Extracting value from the customer's customer is no easy task.
CIOs had better be able to swiftly implement effective IT solutions for their companies’ customers. Fail at that and you’re fired. But strategically savvy CIOs recognise that future rewards will come from implementing effective solutions for their customers’ customers. Think of it as CCRM — customer’s customer relationship management.
That’s precisely the implementation challenge confronting Ticketmaster CIO Sean Moriarty. Los Angeles-based Ticketmaster is, of course, the world’s largest and most technologically intensive ticket vendor. It has two customer sets — the people who actually buy the tickets, and the stadiums, venues, teams, leagues, bands and acts that want to sell them. I was struck by a comment Moriarty made about what most worried him as CIO.
His real management problem, he says, isn’t the technical execution of innovative ideas but convincing Ticketmaster’s best customers to give him access to their best customers.
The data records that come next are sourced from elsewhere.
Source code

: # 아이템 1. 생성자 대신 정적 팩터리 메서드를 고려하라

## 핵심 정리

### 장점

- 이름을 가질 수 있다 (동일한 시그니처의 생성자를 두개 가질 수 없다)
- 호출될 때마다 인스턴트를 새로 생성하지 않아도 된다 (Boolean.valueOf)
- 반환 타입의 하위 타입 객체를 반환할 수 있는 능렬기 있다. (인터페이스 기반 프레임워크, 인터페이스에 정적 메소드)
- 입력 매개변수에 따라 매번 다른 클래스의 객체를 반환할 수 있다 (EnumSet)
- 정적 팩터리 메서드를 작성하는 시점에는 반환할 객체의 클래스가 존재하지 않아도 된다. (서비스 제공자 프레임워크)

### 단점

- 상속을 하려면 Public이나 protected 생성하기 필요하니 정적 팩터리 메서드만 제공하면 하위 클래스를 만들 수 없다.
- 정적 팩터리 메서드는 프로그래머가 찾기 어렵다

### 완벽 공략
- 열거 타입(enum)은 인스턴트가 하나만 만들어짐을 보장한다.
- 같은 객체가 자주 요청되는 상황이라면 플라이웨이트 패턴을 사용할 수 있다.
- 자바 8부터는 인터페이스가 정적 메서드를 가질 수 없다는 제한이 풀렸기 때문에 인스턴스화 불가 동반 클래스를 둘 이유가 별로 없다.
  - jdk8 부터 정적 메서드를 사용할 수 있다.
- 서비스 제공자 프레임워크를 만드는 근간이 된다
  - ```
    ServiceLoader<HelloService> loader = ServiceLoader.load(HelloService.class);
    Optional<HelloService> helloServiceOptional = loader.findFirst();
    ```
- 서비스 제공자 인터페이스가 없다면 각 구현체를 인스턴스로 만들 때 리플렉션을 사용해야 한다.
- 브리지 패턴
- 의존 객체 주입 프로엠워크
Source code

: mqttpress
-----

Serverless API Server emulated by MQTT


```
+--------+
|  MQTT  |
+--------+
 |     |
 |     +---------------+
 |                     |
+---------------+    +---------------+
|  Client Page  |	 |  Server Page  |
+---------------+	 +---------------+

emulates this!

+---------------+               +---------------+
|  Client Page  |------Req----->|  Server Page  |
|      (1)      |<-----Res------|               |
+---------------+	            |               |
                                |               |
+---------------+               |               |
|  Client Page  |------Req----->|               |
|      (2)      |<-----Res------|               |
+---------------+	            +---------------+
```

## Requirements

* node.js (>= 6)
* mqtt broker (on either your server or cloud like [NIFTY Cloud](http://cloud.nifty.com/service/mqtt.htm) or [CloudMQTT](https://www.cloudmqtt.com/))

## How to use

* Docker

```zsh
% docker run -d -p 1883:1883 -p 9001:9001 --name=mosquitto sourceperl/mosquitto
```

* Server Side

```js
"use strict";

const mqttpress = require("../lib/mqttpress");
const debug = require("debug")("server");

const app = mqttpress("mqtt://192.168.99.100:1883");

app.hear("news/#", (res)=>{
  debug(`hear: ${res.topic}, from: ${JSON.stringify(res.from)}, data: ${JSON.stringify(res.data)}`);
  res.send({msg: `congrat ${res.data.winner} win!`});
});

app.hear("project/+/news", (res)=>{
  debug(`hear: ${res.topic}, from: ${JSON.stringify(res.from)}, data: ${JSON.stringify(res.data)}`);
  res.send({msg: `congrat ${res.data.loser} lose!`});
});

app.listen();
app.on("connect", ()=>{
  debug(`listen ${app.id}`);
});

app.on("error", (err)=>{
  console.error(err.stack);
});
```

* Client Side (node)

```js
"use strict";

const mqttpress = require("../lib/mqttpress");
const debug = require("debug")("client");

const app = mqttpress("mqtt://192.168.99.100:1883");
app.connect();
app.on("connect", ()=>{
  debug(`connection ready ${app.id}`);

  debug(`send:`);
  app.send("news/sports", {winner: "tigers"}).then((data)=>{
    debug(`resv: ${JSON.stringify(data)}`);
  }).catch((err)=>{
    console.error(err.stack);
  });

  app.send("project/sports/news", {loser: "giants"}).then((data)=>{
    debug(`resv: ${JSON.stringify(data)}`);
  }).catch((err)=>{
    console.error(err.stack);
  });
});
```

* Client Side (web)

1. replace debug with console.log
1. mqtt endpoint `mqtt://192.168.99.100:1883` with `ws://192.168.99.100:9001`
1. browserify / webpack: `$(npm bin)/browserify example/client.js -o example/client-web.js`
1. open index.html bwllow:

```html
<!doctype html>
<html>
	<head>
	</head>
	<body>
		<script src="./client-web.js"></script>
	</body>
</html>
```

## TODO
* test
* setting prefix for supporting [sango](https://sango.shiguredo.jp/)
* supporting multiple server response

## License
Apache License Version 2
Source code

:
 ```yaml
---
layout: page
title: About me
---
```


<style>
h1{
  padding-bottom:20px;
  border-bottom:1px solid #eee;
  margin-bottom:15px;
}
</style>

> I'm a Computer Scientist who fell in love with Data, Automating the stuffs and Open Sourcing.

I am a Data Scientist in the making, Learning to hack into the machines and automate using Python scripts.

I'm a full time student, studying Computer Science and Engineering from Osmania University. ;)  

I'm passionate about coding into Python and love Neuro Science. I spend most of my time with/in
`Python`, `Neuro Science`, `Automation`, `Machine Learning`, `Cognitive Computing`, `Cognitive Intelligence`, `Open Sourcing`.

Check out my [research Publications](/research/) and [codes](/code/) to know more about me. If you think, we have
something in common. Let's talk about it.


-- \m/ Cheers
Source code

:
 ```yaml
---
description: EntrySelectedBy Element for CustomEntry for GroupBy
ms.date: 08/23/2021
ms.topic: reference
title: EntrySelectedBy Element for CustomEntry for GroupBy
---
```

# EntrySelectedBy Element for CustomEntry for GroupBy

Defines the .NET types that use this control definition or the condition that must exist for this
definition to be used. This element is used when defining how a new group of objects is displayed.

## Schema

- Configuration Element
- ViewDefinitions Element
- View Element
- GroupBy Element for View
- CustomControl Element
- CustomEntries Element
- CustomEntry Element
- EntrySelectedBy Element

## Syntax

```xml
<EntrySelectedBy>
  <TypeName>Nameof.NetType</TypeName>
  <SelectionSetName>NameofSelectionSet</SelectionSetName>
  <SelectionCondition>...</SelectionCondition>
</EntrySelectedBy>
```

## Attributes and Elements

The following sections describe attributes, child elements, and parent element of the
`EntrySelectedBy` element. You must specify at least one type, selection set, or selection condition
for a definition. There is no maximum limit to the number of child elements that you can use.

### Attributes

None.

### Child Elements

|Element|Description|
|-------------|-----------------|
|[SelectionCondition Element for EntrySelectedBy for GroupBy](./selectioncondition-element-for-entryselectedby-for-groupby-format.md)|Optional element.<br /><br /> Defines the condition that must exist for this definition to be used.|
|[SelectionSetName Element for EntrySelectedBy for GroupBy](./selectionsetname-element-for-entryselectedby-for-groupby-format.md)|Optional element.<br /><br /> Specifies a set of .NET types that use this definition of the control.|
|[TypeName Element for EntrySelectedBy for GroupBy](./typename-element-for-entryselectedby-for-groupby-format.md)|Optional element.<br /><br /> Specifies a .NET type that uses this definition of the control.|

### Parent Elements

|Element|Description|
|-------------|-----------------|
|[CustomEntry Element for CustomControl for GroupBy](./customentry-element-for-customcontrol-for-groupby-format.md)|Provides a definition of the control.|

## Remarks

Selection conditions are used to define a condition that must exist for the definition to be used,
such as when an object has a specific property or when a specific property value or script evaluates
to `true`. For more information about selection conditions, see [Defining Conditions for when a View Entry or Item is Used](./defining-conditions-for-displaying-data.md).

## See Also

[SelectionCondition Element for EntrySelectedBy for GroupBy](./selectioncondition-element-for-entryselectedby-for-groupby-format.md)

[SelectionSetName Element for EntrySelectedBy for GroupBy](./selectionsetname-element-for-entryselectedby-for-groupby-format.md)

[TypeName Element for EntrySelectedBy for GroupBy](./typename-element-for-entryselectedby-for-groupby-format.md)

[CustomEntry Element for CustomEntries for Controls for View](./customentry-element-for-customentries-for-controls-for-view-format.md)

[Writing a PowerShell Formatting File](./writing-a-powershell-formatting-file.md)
Ticketmaster wants to serve both. For example, when Ticketmaster sells tickets to a Knicks game at Madison Square Garden, it would also like to book dinner for that customer at a restaurant near the Garden.
The catch is that there may be ticket-sellers that don’t want Ticketmaster to drive their businesses. While ticket buyers — the customer’s customer — might be quite happy to obtain discount dinner coupons along with pregame reservations at a nearby restaurant, such offers could cut into lucrative concession sales at the sporting event. And that would make the venue very unhappy. That creates a classic channel conflict. How should Ticketmaster strike a balance between investing in its customers and investing in its customers’ customers?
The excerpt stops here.